Methods This was a retrospective multicenter case-controlled study. Adults who died suddenly due to proven or presumed arrhythmia were included (cases). Presumed arrhythmia was defined as death due to cardiovascular causes within one hour of onset of the symptoms (or significant worsening) or unwitnessed death during sleep. For each case, two controls matched on diagnosis, type of surgical intervention, age and gender were included.

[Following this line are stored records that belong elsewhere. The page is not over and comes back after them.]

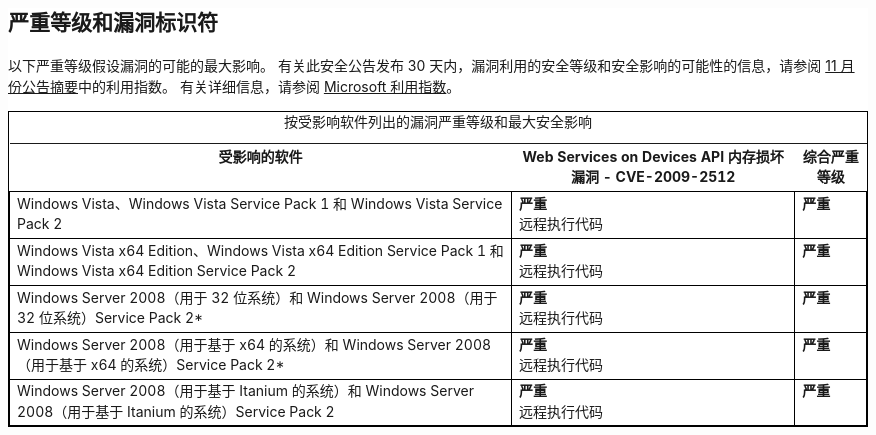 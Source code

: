 严重等级和漏洞标识符
--------------------


以下严重等级假设漏洞的可能的最大影响。 有关此安全公告发布 30 天内，漏洞利用的安全等级和安全影响的可能性的信息，请参阅 [11 月份公告摘要](http://technet.microsoft.com/security/bulletin/ms09-nov)中的利用指数。 有关详细信息，请参阅 [Microsoft 利用指数](http://technet.microsoft.com/en-us/security/cc998259.aspx)。

<p> </p>
<table style="border:1px solid black;">
<caption>按受影响软件列出的漏洞严重等级和最大安全影响</caption>
<thead>
<tr class="header">
<th>受影响的软件</th>
<th>Web Services on Devices API 内存损坏漏洞 - CVE-2009-2512</th>
<th>综合严重等级</th>
</tr>
</thead>
<tbody>
<tr class="odd">
<td style="border:1px solid black;">Windows Vista、Windows Vista Service Pack 1 和 Windows Vista Service Pack 2</td>
<td style="border:1px solid black;"><strong>严重</strong> <br />
远程执行代码</td>
<td style="border:1px solid black;"><strong>严重</strong></td>
</tr>  
<tr class="even">
<td style="border:1px solid black;">Windows Vista x64 Edition、Windows Vista x64 Edition Service Pack 1 和 Windows Vista x64 Edition Service Pack 2</td>
<td style="border:1px solid black;"><strong>严重</strong> <br />
远程执行代码</td>
<td style="border:1px solid black;"><strong>严重</strong></td>
</tr>  
<tr class="odd">
<td style="border:1px solid black;">Windows Server 2008（用于 32 位系统）和 Windows Server 2008（用于 32 位系统）Service Pack 2*</td>
<td style="border:1px solid black;"><strong>严重</strong> <br />
远程执行代码</td>
<td style="border:1px solid black;"><strong>严重</strong></td>
</tr>  
<tr class="even">
<td style="border:1px solid black;">Windows Server 2008（用于基于 x64 的系统）和 Windows Server 2008（用于基于 x64 的系统）Service Pack 2*</td>
<td style="border:1px solid black;"><strong>严重</strong> <br />
远程执行代码</td>
<td style="border:1px solid black;"><strong>严重</strong></td>
</tr>  
<tr class="odd">
<td style="border:1px solid black;">Windows Server 2008（用于基于 Itanium 的系统）和 Windows Server 2008（用于基于 Itanium 的系统）Service Pack 2</td>
<td style="border:1px solid black;"><strong>严重</strong> <br />
远程执行代码</td>
<td style="border:1px solid black;"><strong>严重</strong></td>
</tr>  
</tbody>  
</table>
   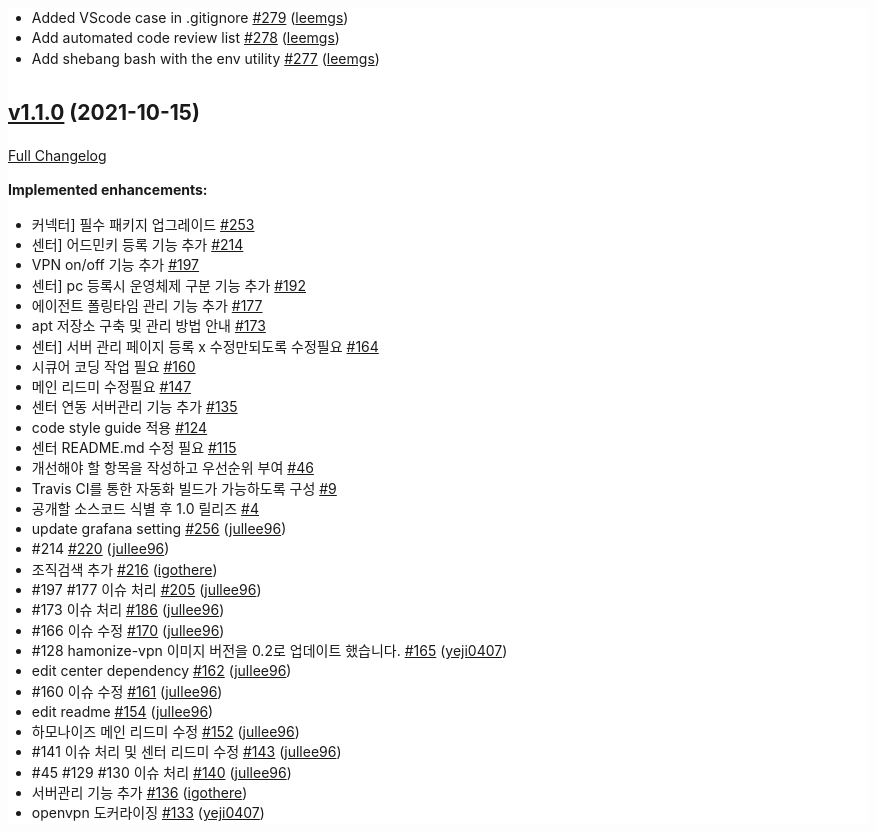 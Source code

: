 - Added VScode case in .gitignore [\#279](https://github.com/hamonikr/hamonize/pull/279) ([leemgs](https://github.com/leemgs))
- Add automated code review list [\#278](https://github.com/hamonikr/hamonize/pull/278) ([leemgs](https://github.com/leemgs))
- Add shebang bash with the env utility [\#277](https://github.com/hamonikr/hamonize/pull/277) ([leemgs](https://github.com/leemgs))

## [v1.1.0](https://github.com/hamonikr/hamonize/tree/v1.1.0) (2021-10-15)

[Full Changelog](https://github.com/hamonikr/hamonize/compare/v1.0.0...v1.1.0)

**Implemented enhancements:**

- 커넥터\] 필수 패키지 업그레이드 [\#253](https://github.com/hamonikr/hamonize/issues/253)
- 센터\] 어드민키 등록 기능 추가 [\#214](https://github.com/hamonikr/hamonize/issues/214)
- VPN on/off 기능 추가 [\#197](https://github.com/hamonikr/hamonize/issues/197)
- 센터\] pc 등록시 운영체제 구분 기능 추가 [\#192](https://github.com/hamonikr/hamonize/issues/192)
- 에이전트 폴링타임 관리 기능 추가 [\#177](https://github.com/hamonikr/hamonize/issues/177)
- apt 저장소 구축 및 관리 방법 안내 [\#173](https://github.com/hamonikr/hamonize/issues/173)
- 센터\] 서버 관리 페이지 등록 x 수정만되도록 수정필요 [\#164](https://github.com/hamonikr/hamonize/issues/164)
- 시큐어 코딩 작업 필요 [\#160](https://github.com/hamonikr/hamonize/issues/160)
- 메인 리드미 수정필요 [\#147](https://github.com/hamonikr/hamonize/issues/147)
- 센터 연동 서버관리 기능 추가 [\#135](https://github.com/hamonikr/hamonize/issues/135)
- code style guide 적용 [\#124](https://github.com/hamonikr/hamonize/issues/124)
- 센터 README.md 수정 필요 [\#115](https://github.com/hamonikr/hamonize/issues/115)
- 개선해야 할 항목을 작성하고 우선순위 부여 [\#46](https://github.com/hamonikr/hamonize/issues/46)
- Travis CI를 통한 자동화 빌드가 가능하도록 구성 [\#9](https://github.com/hamonikr/hamonize/issues/9)
- 공개할 소스코드 식별 후 1.0 릴리즈 [\#4](https://github.com/hamonikr/hamonize/issues/4)
- update grafana setting [\#256](https://github.com/hamonikr/hamonize/pull/256) ([jullee96](https://github.com/jullee96))
- \#214 [\#220](https://github.com/hamonikr/hamonize/pull/220) ([jullee96](https://github.com/jullee96))
- 조직검색 추가 [\#216](https://github.com/hamonikr/hamonize/pull/216) ([igothere](https://github.com/igothere))
- \#197  \#177 이슈 처리 [\#205](https://github.com/hamonikr/hamonize/pull/205) ([jullee96](https://github.com/jullee96))
- \#173 이슈 처리 [\#186](https://github.com/hamonikr/hamonize/pull/186) ([jullee96](https://github.com/jullee96))
- \#166 이슈 수정 [\#170](https://github.com/hamonikr/hamonize/pull/170) ([jullee96](https://github.com/jullee96))
- \#128 hamonize-vpn 이미지 버전을 0.2로 업데이트 했습니다. [\#165](https://github.com/hamonikr/hamonize/pull/165) ([yeji0407](https://github.com/yeji0407))
- edit center dependency [\#162](https://github.com/hamonikr/hamonize/pull/162) ([jullee96](https://github.com/jullee96))
- \#160 이슈 수정 [\#161](https://github.com/hamonikr/hamonize/pull/161) ([jullee96](https://github.com/jullee96))
- edit readme [\#154](https://github.com/hamonikr/hamonize/pull/154) ([jullee96](https://github.com/jullee96))
- 하모나이즈 메인 리드미 수정 [\#152](https://github.com/hamonikr/hamonize/pull/152) ([jullee96](https://github.com/jullee96))
- \#141 이슈 처리 및 센터 리드미 수정 [\#143](https://github.com/hamonikr/hamonize/pull/143) ([jullee96](https://github.com/jullee96))
- \#45 \#129 \#130 이슈 처리 [\#140](https://github.com/hamonikr/hamonize/pull/140) ([jullee96](https://github.com/jullee96))
- 서버관리 기능 추가 [\#136](https://github.com/hamonikr/hamonize/pull/136) ([igothere](https://github.com/igothere))
- openvpn 도커라이징 [\#133](https://github.com/hamonikr/hamonize/pull/133) ([yeji0407](https://github.com/yeji0407))
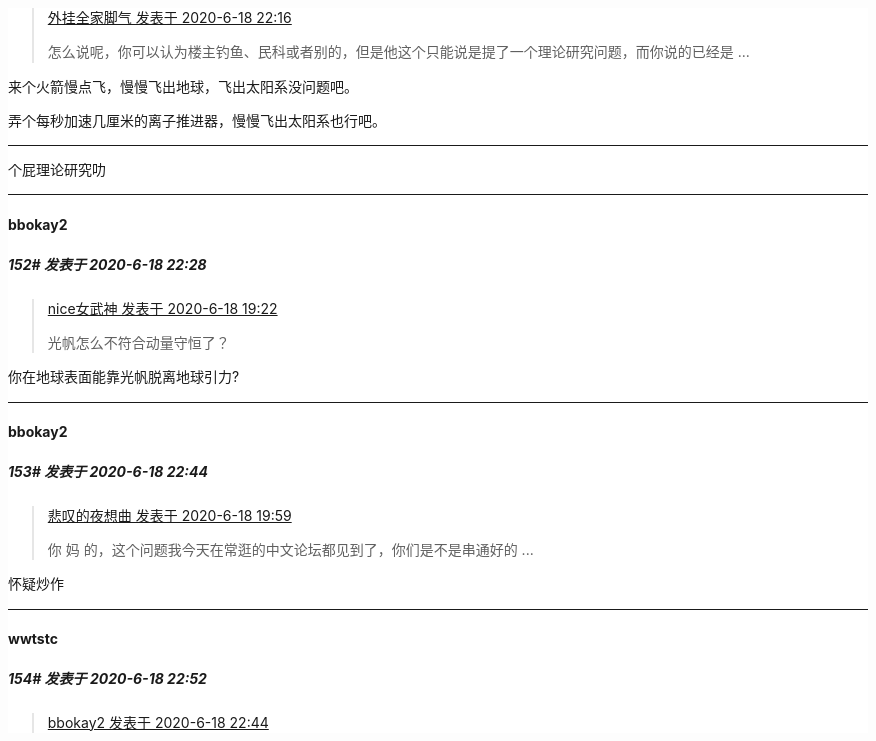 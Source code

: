 

<blockquote><a href="httphttps://bbs.saraba1st.com/2b/forum.php?mod=redirect&amp;goto=findpost&amp;pid=47856027&amp;ptid=1942439" target="_blank">外挂全家脚气 发表于 2020-6-18 22:16</a>

怎么说呢，你可以认为楼主钓鱼、民科或者别的，但是他这个只能说是提了一个理论研究问题，而你说的已经是 ...</blockquote>
来个火箭慢点飞，慢慢飞出地球，飞出太阳系没问题吧。


弄个每秒加速几厘米的离子推进器，慢慢飞出太阳系也行吧。

--------

个屁理论研究叻







*****

####  bbokay2  
##### 152#       发表于 2020-6-18 22:28



<blockquote><a href="httphttps://bbs.saraba1st.com/2b/forum.php?mod=redirect&amp;goto=findpost&amp;pid=47854241&amp;ptid=1942439" target="_blank">nice女武神 发表于 2020-6-18 19:22</a>

光帆怎么不符合动量守恒了？</blockquote>
你在地球表面能靠光帆脱离地球引力?







*****

####  bbokay2  
##### 153#       发表于 2020-6-18 22:44



<blockquote><a href="httphttps://bbs.saraba1st.com/2b/forum.php?mod=redirect&amp;goto=findpost&amp;pid=47854585&amp;ptid=1942439" target="_blank">悲叹的夜想曲 发表于 2020-6-18 19:59</a>

你 妈 的，这个问题我今天在常逛的中文论坛都见到了，你们是不是串通好的 ...</blockquote>
怀疑炒作







*****

####  wwtstc  
##### 154#       发表于 2020-6-18 22:52



<blockquote><a href="httphttps://bbs.saraba1st.com/2b/forum.php?mod=redirect&amp;goto=findpost&amp;pid=47856310&amp;ptid=1942439" target="_blank">bbokay2 发表于 2020-6-18 22:44</a>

Results Overall, 217 (18%) adults died suddenly of which 171 (64% male, mean age 36±15) were due to proven or presumed arrhythmia. The main cardiac lesions included septal defects (23%, mean age 44±18 years (y)), TOF (22%, mean age 35±15 y), (cc) TGA, 19%, mean age 31±10 y), single ventricle physiology (15%, mean age 31±12 y) and left-sided obstructive heart defects (13%, mean age 37±16 y). Of the 171 patients, 131 (77%) experienced an out of hospital cardiac arrest. SCD during exercise was less common (10%). Most cases of SCD occurred at rest (69%) or during sleep (11%). Overall, independent predictors of SCD were supraventricular tachycardia (OR 3.9, 95% confidence interval (CI) 1.4-10.5, P=0.008), moderate to severe systemic ventricular dysfunction (OR 4.3, 95% CI 1.2-15.6, P=0.025), dilated systemic ventricle (OR 2.5, 95% CI 1.0-6.5 P=0.051), prolonged QRS duration (OR 1.03, 95% CI 1.00-1.05, P=0.006) and increased QT dispersion (OR 1.02, 95% CI 1.00-1.03, P=0.006).
Conclusion In this large cohort of adults with CHD, the majority of SCD occurred at rest. While patients with TOF, (cc) TGA and left-sided outflow lesions have previously been identified as at risk for SCD, this study identifies adults with septal defects, and single ventricle physiology as being at comparable risk.
- © 2011 by American Heart Association, Inc.